# Your instructions:
What you return should match the data below exactly, with no pictures in it.

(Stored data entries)
- - - - - - -

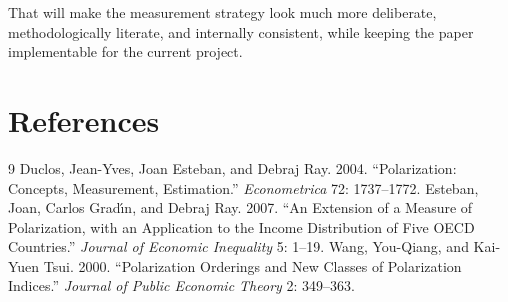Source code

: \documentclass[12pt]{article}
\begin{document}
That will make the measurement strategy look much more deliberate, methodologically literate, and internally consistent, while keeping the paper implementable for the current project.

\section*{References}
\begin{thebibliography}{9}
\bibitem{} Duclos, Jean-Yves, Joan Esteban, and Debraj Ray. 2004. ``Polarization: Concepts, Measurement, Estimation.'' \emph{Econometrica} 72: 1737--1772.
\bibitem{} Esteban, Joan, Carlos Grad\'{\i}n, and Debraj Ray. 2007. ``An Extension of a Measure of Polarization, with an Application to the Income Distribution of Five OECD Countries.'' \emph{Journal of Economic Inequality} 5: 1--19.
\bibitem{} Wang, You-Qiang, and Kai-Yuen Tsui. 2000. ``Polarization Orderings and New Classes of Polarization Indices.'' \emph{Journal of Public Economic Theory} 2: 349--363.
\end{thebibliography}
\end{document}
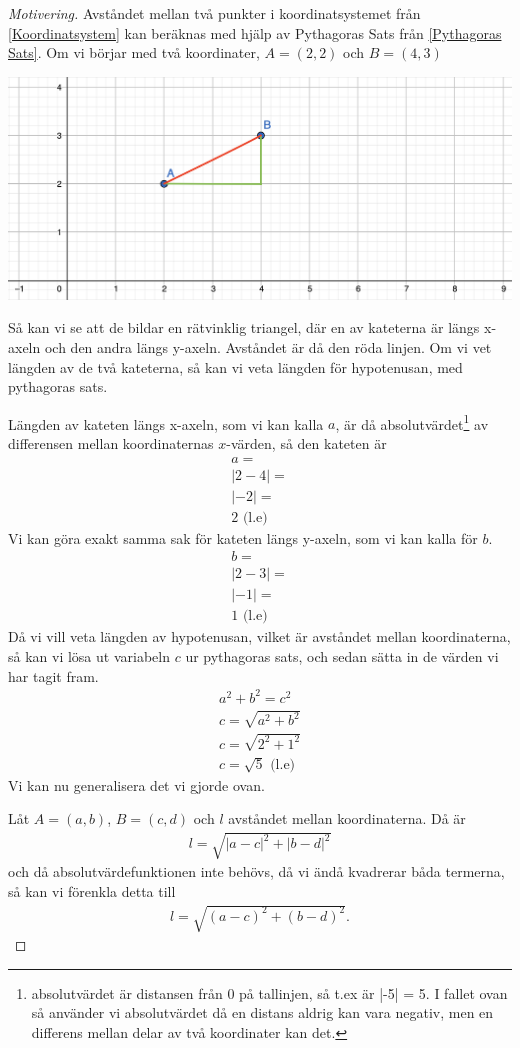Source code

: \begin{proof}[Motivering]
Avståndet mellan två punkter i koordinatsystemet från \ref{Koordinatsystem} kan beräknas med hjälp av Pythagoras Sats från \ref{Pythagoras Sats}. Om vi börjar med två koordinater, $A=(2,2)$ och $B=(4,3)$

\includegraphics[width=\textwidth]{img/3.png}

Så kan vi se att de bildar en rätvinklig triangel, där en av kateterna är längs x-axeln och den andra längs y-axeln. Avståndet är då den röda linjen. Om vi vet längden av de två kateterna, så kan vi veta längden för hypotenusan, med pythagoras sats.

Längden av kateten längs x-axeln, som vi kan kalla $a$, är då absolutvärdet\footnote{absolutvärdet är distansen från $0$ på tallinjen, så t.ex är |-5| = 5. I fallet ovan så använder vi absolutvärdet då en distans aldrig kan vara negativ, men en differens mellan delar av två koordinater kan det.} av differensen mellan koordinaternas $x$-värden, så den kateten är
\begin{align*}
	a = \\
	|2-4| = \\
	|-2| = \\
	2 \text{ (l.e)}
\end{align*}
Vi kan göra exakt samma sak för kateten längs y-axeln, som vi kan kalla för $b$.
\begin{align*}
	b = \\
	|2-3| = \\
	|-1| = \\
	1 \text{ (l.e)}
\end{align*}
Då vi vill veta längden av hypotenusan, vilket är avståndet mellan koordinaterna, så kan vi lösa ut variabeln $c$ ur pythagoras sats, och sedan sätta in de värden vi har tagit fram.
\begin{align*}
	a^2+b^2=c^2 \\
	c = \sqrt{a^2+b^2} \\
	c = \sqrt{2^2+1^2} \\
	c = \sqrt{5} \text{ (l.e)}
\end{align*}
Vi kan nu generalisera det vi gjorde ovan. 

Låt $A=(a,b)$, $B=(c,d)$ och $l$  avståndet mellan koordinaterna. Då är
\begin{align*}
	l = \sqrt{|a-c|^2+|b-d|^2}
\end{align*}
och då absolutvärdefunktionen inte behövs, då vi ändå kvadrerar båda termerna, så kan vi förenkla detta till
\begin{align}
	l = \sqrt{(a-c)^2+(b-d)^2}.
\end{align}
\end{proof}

- - - - - - -

# Answer below:
Source code

: \documentclass[12pt]{article}
\begin{document}
That will make the measurement strategy look much more deliberate, methodologically literate, and internally consistent, while keeping the paper implementable for the current project.

\section*{References}
\begin{thebibliography}{9}
\bibitem{} Duclos, Jean-Yves, Joan Esteban, and Debraj Ray. 2004. ``Polarization: Concepts, Measurement, Estimation.'' \emph{Econometrica} 72: 1737--1772.
\bibitem{} Esteban, Joan, Carlos Grad\'{\i}n, and Debraj Ray. 2007. ``An Extension of a Measure of Polarization, with an Application to the Income Distribution of Five OECD Countries.'' \emph{Journal of Economic Inequality} 5: 1--19.
\bibitem{} Wang, You-Qiang, and Kai-Yuen Tsui. 2000. ``Polarization Orderings and New Classes of Polarization Indices.'' \emph{Journal of Public Economic Theory} 2: 349--363.
\end{thebibliography}
\end{document}
Source code

: \begin{proof}[Motivering]
Avståndet mellan två punkter i koordinatsystemet från \ref{Koordinatsystem} kan beräknas med hjälp av Pythagoras Sats från \ref{Pythagoras Sats}. Om vi börjar med två koordinater, $A=(2,2)$ och $B=(4,3)$

\includegraphics[width=\textwidth]{img/3.png}

Så kan vi se att de bildar en rätvinklig triangel, där en av kateterna är längs x-axeln och den andra längs y-axeln. Avståndet är då den röda linjen. Om vi vet längden av de två kateterna, så kan vi veta längden för hypotenusan, med pythagoras sats.

Längden av kateten längs x-axeln, som vi kan kalla $a$, är då absolutvärdet\footnote{absolutvärdet är distansen från $0$ på tallinjen, så t.ex är |-5| = 5. I fallet ovan så använder vi absolutvärdet då en distans aldrig kan vara negativ, men en differens mellan delar av två koordinater kan det.} av differensen mellan koordinaternas $x$-värden, så den kateten är
\begin{align*}
	a = \\
	|2-4| = \\
	|-2| = \\
	2 \text{ (l.e)}
\end{align*}
Vi kan göra exakt samma sak för kateten längs y-axeln, som vi kan kalla för $b$.
\begin{align*}
	b = \\
	|2-3| = \\
	|-1| = \\
	1 \text{ (l.e)}
\end{align*}
Då vi vill veta längden av hypotenusan, vilket är avståndet mellan koordinaterna, så kan vi lösa ut variabeln $c$ ur pythagoras sats, och sedan sätta in de värden vi har tagit fram.
\begin{align*}
	a^2+b^2=c^2 \\
	c = \sqrt{a^2+b^2} \\
	c = \sqrt{2^2+1^2} \\
	c = \sqrt{5} \text{ (l.e)}
\end{align*}
Vi kan nu generalisera det vi gjorde ovan. 

Låt $A=(a,b)$, $B=(c,d)$ och $l$  avståndet mellan koordinaterna. Då är
\begin{align*}
	l = \sqrt{|a-c|^2+|b-d|^2}
\end{align*}
och då absolutvärdefunktionen inte behövs, då vi ändå kvadrerar båda termerna, så kan vi förenkla detta till
\begin{align}
	l = \sqrt{(a-c)^2+(b-d)^2}.
\end{align}
\end{proof}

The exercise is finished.